WHAT TO DO | How many lines in these records include the string "page"? Reply with that number alone.
= = = =
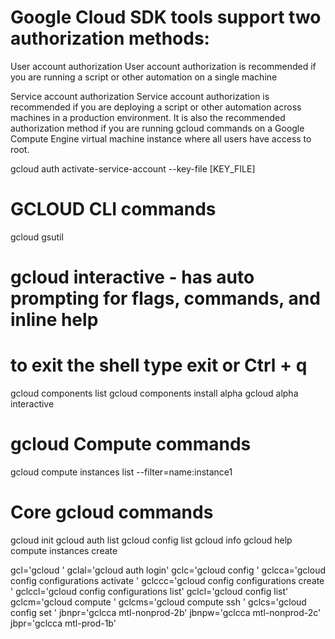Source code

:# Google Cloud SDK tools support two authorization methods:
User account authorization
  User account authorization is recommended if you are running a script or other automation on a single machine

Service account authorization
  Service account authorization is recommended if you are deploying a script or other automation across machines in a production environment. It is also the recommended authorization method if you are running gcloud commands on a Google Compute Engine virtual machine instance where all users have access to root.

  gcloud auth activate-service-account --key-file [KEY_FILE]

# GCLOUD CLI commands
gcloud
gsutil

# gcloud interactive - has auto prompting for flags, commands, and inline help
# to exit the shell type exit or Ctrl + q
gcloud components list
gcloud components install alpha
gcloud alpha interactive

# gcloud Compute commands
gcloud compute instances list --filter=name:instance1

# Core gcloud commands
gcloud init
gcloud auth list
gcloud config list
gcloud info
gcloud help compute instances create


gcl='gcloud '
gclal='gcloud auth login'
gclc='gcloud config '
gclcca='gcloud config configurations activate '
gclccc='gcloud config configurations create '
gclccl='gcloud config configurations list'
gclcl='gcloud config list'
gclcm='gcloud compute '
gclcms='gcloud compute ssh '
gclcs='gcloud config set '
jbnpr='gclcca mtl-nonprod-2b'
jbnpw='gclcca mtl-nonprod-2c'
jbpr='gclcca mtl-prod-1b'
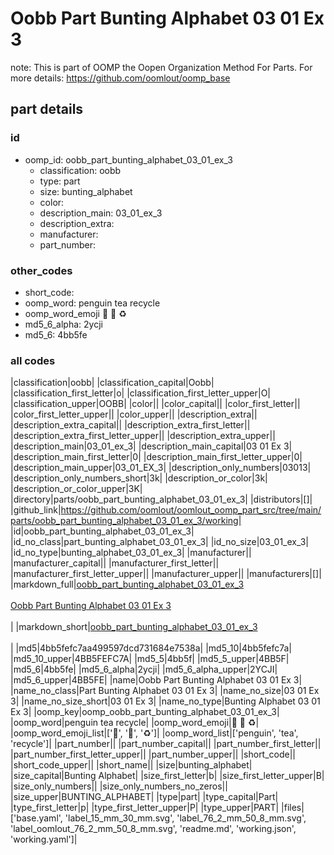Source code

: # Oobb Part Bunting Alphabet 03 01 Ex 3  

note: This is part of OOMP the Oopen Organization Method For Parts. For more details: https://github.com/oomlout/oomp_base

##  part details





### id
* oomp_id: oobb_part_bunting_alphabet_03_01_ex_3
  * classification: oobb
  * type: part
  * size: bunting_alphabet
  * color: 
  * description_main: 03_01_ex_3
  * description_extra: 
  * manufacturer: 
  * part_number: 

### other_codes
* short_code: 
* oomp_word: penguin tea recycle
* oomp_word_emoji :penguin: :tea: :recycle:
* md5_6_alpha: 2ycji
* md5_6: 4bb5fe

### all codes 
|classification|oobb|
|classification_capital|Oobb|
|classification_first_letter|o|
|classification_first_letter_upper|O|
|classification_upper|OOBB|
|color||
|color_capital||
|color_first_letter||
|color_first_letter_upper||
|color_upper||
|description_extra||
|description_extra_capital||
|description_extra_first_letter||
|description_extra_first_letter_upper||
|description_extra_upper||
|description_main|03_01_ex_3|
|description_main_capital|03 01 Ex 3|
|description_main_first_letter|0|
|description_main_first_letter_upper|0|
|description_main_upper|03_01_EX_3|
|description_only_numbers|03013|
|description_only_numbers_short|3k|
|description_or_color|3k|
|description_or_color_upper|3K|
|directory|parts/oobb_part_bunting_alphabet_03_01_ex_3|
|distributors|[]|
|github_link|https://github.com/oomlout/oomlout_oomp_part_src/tree/main/parts/oobb_part_bunting_alphabet_03_01_ex_3/working|
|id|oobb_part_bunting_alphabet_03_01_ex_3|
|id_no_class|part_bunting_alphabet_03_01_ex_3|
|id_no_size|03_01_ex_3|
|id_no_type|bunting_alphabet_03_01_ex_3|
|manufacturer||
|manufacturer_capital||
|manufacturer_first_letter||
|manufacturer_first_letter_upper||
|manufacturer_upper||
|manufacturers|[]|
|markdown_full|[oobb_part_bunting_alphabet_03_01_ex_3](https://github.com/oomlout/oomlout_oomp_part_src/tree/main/parts/oobb_part_bunting_alphabet_03_01_ex_3/working)<br>[](https://github.com/oomlout/oomlout_oomp_part_src/tree/main/parts/oobb_part_bunting_alphabet_03_01_ex_3/working)<br>[Oobb Part Bunting Alphabet 03 01 Ex 3](https://github.com/oomlout/oomlout_oomp_part_src/tree/main/parts/oobb_part_bunting_alphabet_03_01_ex_3/working)<br><br>|
|markdown_short|[oobb_part_bunting_alphabet_03_01_ex_3](https://github.com/oomlout/oomlout_oomp_part_src/tree/main/parts/oobb_part_bunting_alphabet_03_01_ex_3/working)<br><br>|
|md5|4bb5fefc7aa499597dcd731684e7538a|
|md5_10|4bb5fefc7a|
|md5_10_upper|4BB5FEFC7A|
|md5_5|4bb5f|
|md5_5_upper|4BB5F|
|md5_6|4bb5fe|
|md5_6_alpha|2ycji|
|md5_6_alpha_upper|2YCJI|
|md5_6_upper|4BB5FE|
|name|Oobb Part Bunting Alphabet 03 01 Ex 3|
|name_no_class|Part Bunting Alphabet 03 01 Ex 3|
|name_no_size|03 01 Ex 3|
|name_no_size_short|03 01 Ex 3|
|name_no_type|Bunting Alphabet 03 01 Ex 3|
|oomp_key|oomp_oobb_part_bunting_alphabet_03_01_ex_3|
|oomp_word|penguin tea recycle|
|oomp_word_emoji|:penguin: :tea: :recycle:|
|oomp_word_emoji_list|[':penguin:', ':tea:', ':recycle:']|
|oomp_word_list|['penguin', 'tea', 'recycle']|
|part_number||
|part_number_capital||
|part_number_first_letter||
|part_number_first_letter_upper||
|part_number_upper||
|short_code||
|short_code_upper||
|short_name||
|size|bunting_alphabet|
|size_capital|Bunting Alphabet|
|size_first_letter|b|
|size_first_letter_upper|B|
|size_only_numbers||
|size_only_numbers_no_zeros||
|size_upper|BUNTING_ALPHABET|
|type|part|
|type_capital|Part|
|type_first_letter|p|
|type_first_letter_upper|P|
|type_upper|PART|
|files|['base.yaml', 'label_15_mm_30_mm.svg', 'label_76_2_mm_50_8_mm.svg', 'label_oomlout_76_2_mm_50_8_mm.svg', 'readme.md', 'working.json', 'working.yaml']|
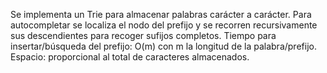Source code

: <!--
Problem 5: Autocomplete with Tries

Provide an explanation for your answer, clearly organizing your thoughts into
concise and easy-to-understand language.

Focus on explaining the reasoning behind your decisions rather than giving a 
detailed description of the code. For instance, why did you choose a particular 
data structure? Additionally, discuss the efficiency of your solution in terms 
of time and space complexity. If necessary, you can support your explanation 
with code snippets or mathematical formulas. For guidance on how to write 
formulas in markdown, refer to https://docs.github.com/en/get-started/writing-on-github/working-with-advanced-formatting/writing-mathematical-expressions.
-->

Se implementa un Trie para almacenar palabras carácter a carácter. Para autocompletar se localiza el nodo del prefijo y se recorren recursivamente sus descendientes para recoger sufijos completos. Tiempo para insertar/búsqueda del prefijo: O(m) con m la longitud de la palabra/prefijo. Espacio: proporcional al total de caracteres almacenados.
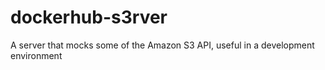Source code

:# dockerhub-s3rver
A server that mocks some of the Amazon S3 API, useful in a development environment
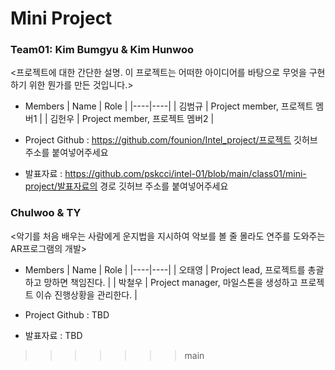 # Mini Project
### Team01: Kim Bumgyu & Kim Hunwoo

<프로젝트에 대한 간단한 설명. 이 프로젝트는 어떠한 아이디어를 바탕으로 무엇을 구현하기 위한 뭔가를 만든 것입니다.>

* Members
  | Name | Role |
  |----|----|
  | 김범규 | Project member, 프로젝트 멤버1 |
  | 김헌우 | Project member, 프로젝트 멤버2 |

* Project Github : https://github.com/founion/Intel_project/프로젝트 깃허브 주소를 붙여넣어주세요
 
* 발표자료 : https://github.com/pskcci/intel-01/blob/main/class01/mini-project/발표자료의 경로 깃허브 주소를 붙여넣어주세요

### Chulwoo & TY
<악기를 처음 배우는 사람에게 운지법을 지시하여 악보를 볼 줄 몰라도 연주를 도와주는 AR프로그램의 개발>
* Members
  | Name | Role |
  |----|----|
  | 오태영 | Project lead, 프로젝트를 총괄하고 망하면 책임진다. |
  | 박철우 | Project manager, 마일스톤을 생성하고 프로젝트 이슈 진행상황을 관리한다. |

* Project Github : TBD
* 발표자료 : TBD
>>>>>>> main
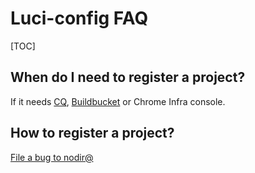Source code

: # Luci-config FAQ

[TOC]

## When do I need to register a project?

If it needs [CQ], [Buildbucket] or Chrome Infra console.

## How to register a project?

[File a bug to nodir@](https://code.google.com/p/chromium/issues/entry?labels=Infra-Config,Restrict-View-Google&summary=Register%20a%20new%20repo&comment=Register%20a%20new%20repo%0A%0AWhy%20the%20project%20is%20being%20registered:%20%0A%3Creason%3E%0A%0ARepository%20URL:%0A%3Curl%3E%0A%0ARemove%20%22Restrict-View-Google%22%20label%20if%20the%20repo%20is%20public.)

[CQ]: ../commit_queue/index.md
[Buildbucket]: ../buildbucket/index.md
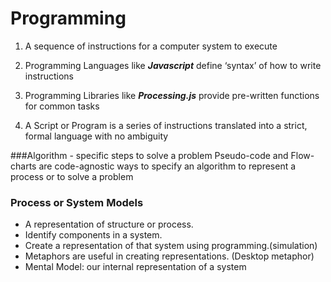 Programming
============

1. A sequence of instructions for a computer system to execute

2. Programming Languages like ***Javascript*** define ‘syntax’ of how to write instructions
 
3. Programming Libraries like ***Processing.js*** provide pre-written functions for common tasks

4. A Script or Program is a series of instructions translated into a strict, formal language with no ambiguity

###Algorithm - specific steps to solve a problem
  Pseudo-code and Flow-charts are code-agnostic ways to specify an algorithm to represent a process or to solve a problem

### Process or System Models
 - A representation of structure or process.
 - Identify components in a system.
 - Create a representation of that system using programming.(simulation)
 - Metaphors are useful in creating representations. (Desktop metaphor)
 - Mental Model: our internal representation of a system  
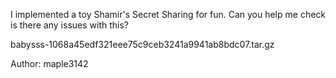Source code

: I implemented a toy Shamir's Secret Sharing for fun. Can you help me check is there any issues with this?

babysss-1068a45edf321eee75c9ceb3241a9941ab8bdc07.tar.gz

Author: maple3142

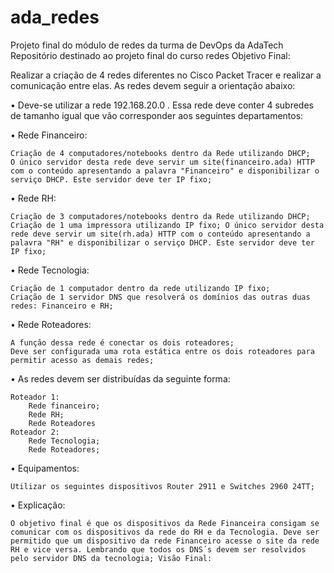 # ada_redes
Projeto final do módulo de redes da turma de DevOps da AdaTech
Repositório destinado ao projeto final do curso redes
Objetivo Final:

Realizar a criação de 4 redes diferentes no Cisco Packet Tracer e realizar a comunicação entre elas. As redes devem seguir a orientação abaixo:

• Deve-se utilizar a rede 192.168.20.0 . Essa rede deve conter 4 subredes de tamanho igual que vão corresponder aos seguintes departamentos:

• Rede Financeiro:

    Criação de 4 computadores/notebooks dentro da Rede utilizando DHCP;
    O único servidor desta rede deve servir um site(financeiro.ada) HTTP com o conteúdo apresentando a palavra "Financeiro" e disponibilizar o serviço DHCP. Este servidor deve ter IP fixo;

• Rede RH:

    Criação de 3 computadores/notebooks dentro da Rede utilizando DHCP;
    Criação de 1 uma impressora utilizando IP fixo; O único servidor desta rede deve servir um site(rh.ada) HTTP com o conteúdo apresentando a palavra "RH" e disponibilizar o serviço DHCP. Este servidor deve ter IP fixo;

• Rede Tecnologia:

    Criação de 1 computador dentro da rede utilizando IP fixo;
    Criação de 1 servidor DNS que resolverá os domínios das outras duas redes: Financeiro e RH;

• Rede Roteadores:

    A função dessa rede é conectar os dois roteadores;
    Deve ser configurada uma rota estática entre os dois roteadores para permitir acesso as demais redes;

• As redes devem ser distribuídas da seguinte forma:

    Roteador 1:
        Rede financeiro;
        Rede RH;
        Rede Roteadores
    Roteador 2:
        Rede Tecnologia;
        Rede Roteadores;

• Equipamentos:

    Utilizar os seguintes dispositivos Router 2911 e Switches 2960 24TT;

• Explicação:

    O objetivo final é que os dispositivos da Rede Financeira consigam se comunicar com os dispositivos da rede do RH e da Tecnologia. Deve ser permitido que um dispositivo da rede Financeiro acesse o site da rede RH e vice versa. Lembrando que todos os DNS´s devem ser resolvidos pelo servidor DNS da tecnologia; Visão Final:
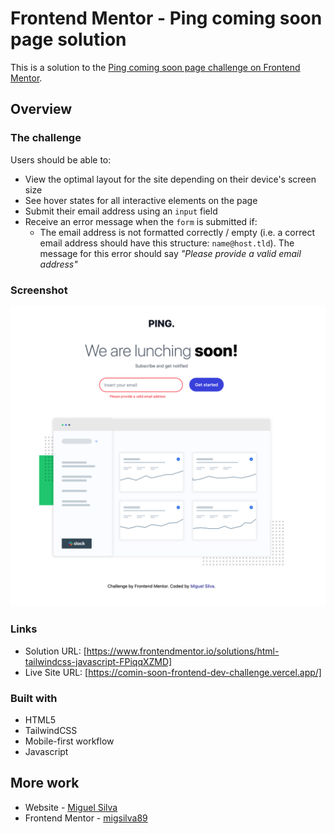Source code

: # Frontend Mentor - Ping coming soon page solution

This is a solution to the [Ping coming soon page challenge on Frontend Mentor](https://www.frontendmentor.io/challenges/ping-single-column-coming-soon-page-5cadd051fec04111f7b848da). 

## Overview

### The challenge

Users should be able to:

- View the optimal layout for the site depending on their device's screen size
- See hover states for all interactive elements on the page
- Submit their email address using an `input` field
- Receive an error message when the `form` is submitted if:
	- The email address is not formatted correctly / empty (i.e. a correct email address should have this structure: `name@host.tld`). The message for this error should say *"Please provide a valid email address"*

### Screenshot

![](./images/screen.png)

### Links

- Solution URL: [https://www.frontendmentor.io/solutions/html-tailwindcss-javascript-FPiqqXZMD]
- Live Site URL: [https://comin-soon-frontend-dev-challenge.vercel.app/]


### Built with

- HTML5
- TailwindCSS
- Mobile-first workflow
- Javascript


## More work

- Website - [Miguel Silva](https://code-camp-responsive-wd.vercel.app/)
- Frontend Mentor - [migsilva89](https://www.frontendmentor.io/profile/migsilva89)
= = = =
COMPLETED TASK | 3